Workout Wednesday...BBG

by - Wednesday, March 21, 2018

Welcome to a new series I am doing called WORKOUT Wednesdays...I have for the last 10 or so years tried a variety of workouts and just wanted to offer some tips and tricks!!

via: Pinterest
 via: Pinterest

I plan to talk about several topics and would love any ideas from you ladies as my followers.

Breakfast ideas
Lunch ideas
Dinner ideas
Meal Prepping
Favorite Workout Gear
Favorite Shoes
Programs I have done

I recently started BBG after reading and hearing about it from various bloggers, friends and just seeing it online.
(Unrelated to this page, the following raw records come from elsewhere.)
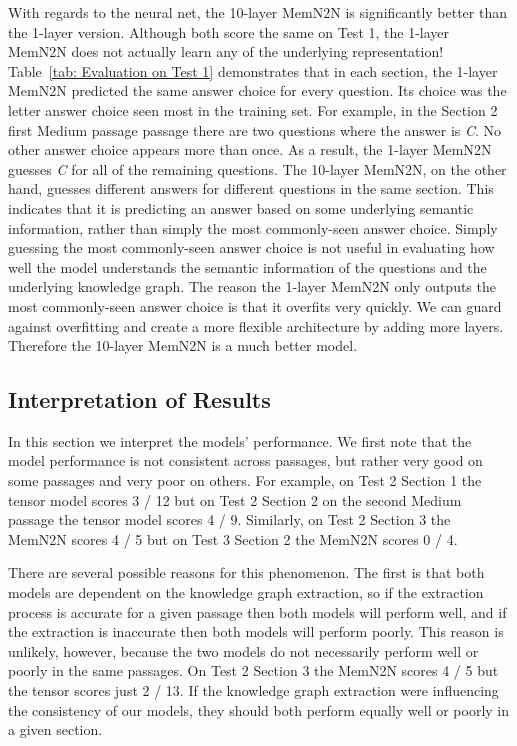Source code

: \documentclass[pageno]{final_paper}
\begin{document}
With regards to the neural net, the 10-layer MemN2N is significantly better than
the 1-layer version. Although both score the same on Test 1, the 1-layer MemN2N
does not actually learn any of the underlying representation! Table~\ref{tab:
Evaluation on Test 1} demonstrates that in each section, the 1-layer MemN2N
predicted the same answer choice for every question. Its choice was the letter
answer choice seen most in the training set. For example, in the Section 2 first
Medium passage passage there are two questions where the answer is \textit{C}.
No other answer choice appears more than once. As a result, the 1-layer MemN2N
guesses \textit{C} for all of the remaining questions. The 10-layer MemN2N, on
the other hand, guesses different answers for different questions in the same
section. This indicates that it is predicting an answer based on some underlying
semantic information, rather than simply the most commonly-seen answer choice.
Simply guessing the most commonly-seen answer choice is not useful in evaluating
how well the model understands the semantic information of the questions and the
underlying knowledge graph. The reason the 1-layer MemN2N only outputs the most
commonly-seen answer choice is that it overfits very quickly. We can guard
against overfitting and create a more flexible architecture by adding more
layers. Therefore the 10-layer MemN2N is a much better model.

\subsection{Interpretation of Results}
\label{Interpretation of Results}

In this section we interpret the models' performance. We first note that the
model performance is not consistent across passages, but rather very good on
some passages and very poor on others. For example, on Test 2 Section 1 the
tensor model scores 3 / 12 but on Test 2 Section 2 on the second Medium passage
the tensor model scores 4 / 9. Similarly, on Test 2 Section 3 the MemN2N scores
4 / 5 but on Test 3 Section 2 the MemN2N scores 0 / 4.

There are several possible reasons for this phenomenon. The first is that both
models are dependent on the knowledge graph extraction, so if the extraction
process is accurate for a given passage then both models will perform well, and
if the extraction is inaccurate then both models will perform poorly. This
reason is unlikely, however, because the two models do not necessarily perform
well or poorly in the same passages. On Test 2 Section 3 the MemN2N scores 4 / 5
but the tensor scores just 2 / 13. If the knowledge graph extraction were
influencing the consistency of our models, they should both perform equally well
or poorly in a given section.
\end{document}
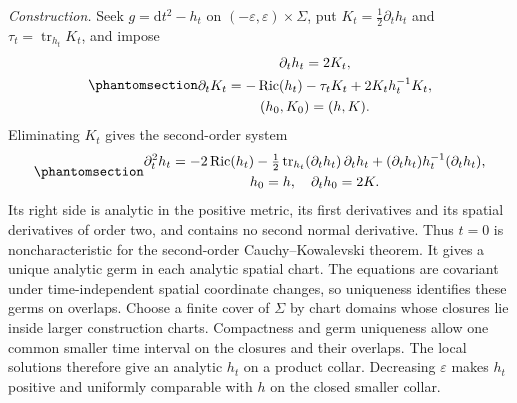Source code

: \documentclass[
  english,
  11pt,
  reqno]{amsart}
\begin{document}
\emph{Construction.} Seek \(g=\mathrm dt^2-h_t\) on
\((-\varepsilon,\varepsilon)\times\Sigma\), put
\(K_t=\tfrac12\partial_t h_t\) and
\(\tau_t=\operatorname{tr}_{h_t}K_t\), and impose
\begin{equation}\protect\phantomsection\label{eq:classical-analytic-gaussian-evolution}{\begin{gathered}
\partial_t h_t=2K_t, \\
\partial_t K_t=-\operatorname{Ric}(h_t)-\tau_tK_t
+2K_th_t^{-1}K_t, \\
(h_0,K_0)=(h,K).
\end{gathered}}\end{equation} Eliminating \(K_t\) gives the second-order system
\begin{equation}\protect\phantomsection\label{eq:classical-analytic-gaussian-ck}{\begin{gathered}
\partial_t^2h_t=-2\operatorname{Ric}(h_t)
-\tfrac12\operatorname{tr}_{h_t}(\partial_t h_t)\,\partial_t h_t
+(\partial_t h_t)h_t^{-1}(\partial_t h_t), \\
h_0=h,\quad \partial_t h_0=2K.
\end{gathered}}\end{equation} Its right side is analytic in the positive metric, its
first derivatives and its spatial derivatives of order two, and contains
no second normal derivative. Thus \(t=0\) is noncharacteristic for the
second-order Cauchy--Kowalevski theorem. It gives a unique analytic germ
in each analytic spatial chart. The equations are covariant under
time-independent spatial coordinate changes, so uniqueness identifies
these germs on overlaps. Choose a finite cover of \(\Sigma\) by chart
domains whose closures lie inside larger construction charts.
Compactness and germ uniqueness allow one common smaller time interval
on the closures and their overlaps. The local solutions therefore give
an analytic \(h_t\) on a product collar. Decreasing \(\varepsilon\)
makes \(h_t\) positive and uniformly comparable with \(h\) on the closed
smaller collar.
\end{document}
I plan to take you through my BBG fitness journey for the next several weeks. I wanted to start this program because in May I am taking a cruise with my inlaws, brother in law and husband. I want to feel my best and also will soon be celebrating my 10 year anniversary!

What is BBG?

BBG stands for Bikini Body Guide and is a 12 week program created by Kayla Itsines. I personally bought it through the app on my phone.

The APP

The app is called SWEAT and let me tell you, there will be plenty of it. I have only done so far 2 LISS workouts (more on that later) and one resistance workout. I was sweating and the workout is only 28-30 minutes long. I truly have never sweated that much in 30 minutes besides running!


The app is 9.99 a month however that is worth it to me. You are getting the exercises shown in detail and they also guide you through them step by step written out. 9.99 is cheaper than a trainer or gym membership. Yes you can go to Planet Fitness (I have a membership) however this is right at my fingertips and requires minimal equipment.

The PROS

I can do the program at home, on my time and the workouts are challenging. With that being said you don't have to complete all the reps and you can modify the workouts. Let me tell you I can't do 45 normal pushups. I do 5-10 and then switch to my knees. Then the next round I do 5-7 and so forth.

I sweat a ton, more than I have at any gym and the program isn't crazy lifting at all. There are some exercises used with weights but you don't have to use them and you can choose to adjust your weight throughout the progam.

There are 3 resistance workouts per week (legs, abs and arms, and full body), LISS (which is low intensity walking/running) 3 days a week and then also HITT.

The resistance workouts are 28 minutes, program into 7 minute long circuits. So you do 5-6 exericses and then repeat them until the 7 minutes is up.

You can pause the app or just take your own time to recover. Between the circuits there is a 30 second rest period. At the end it guides you through a cool down.

Equipment Needed

Free weights, weighted ball, jump robe, exercise mat, and a workout bench or step.

Motivation

Being in shape for my 10 year anniversary!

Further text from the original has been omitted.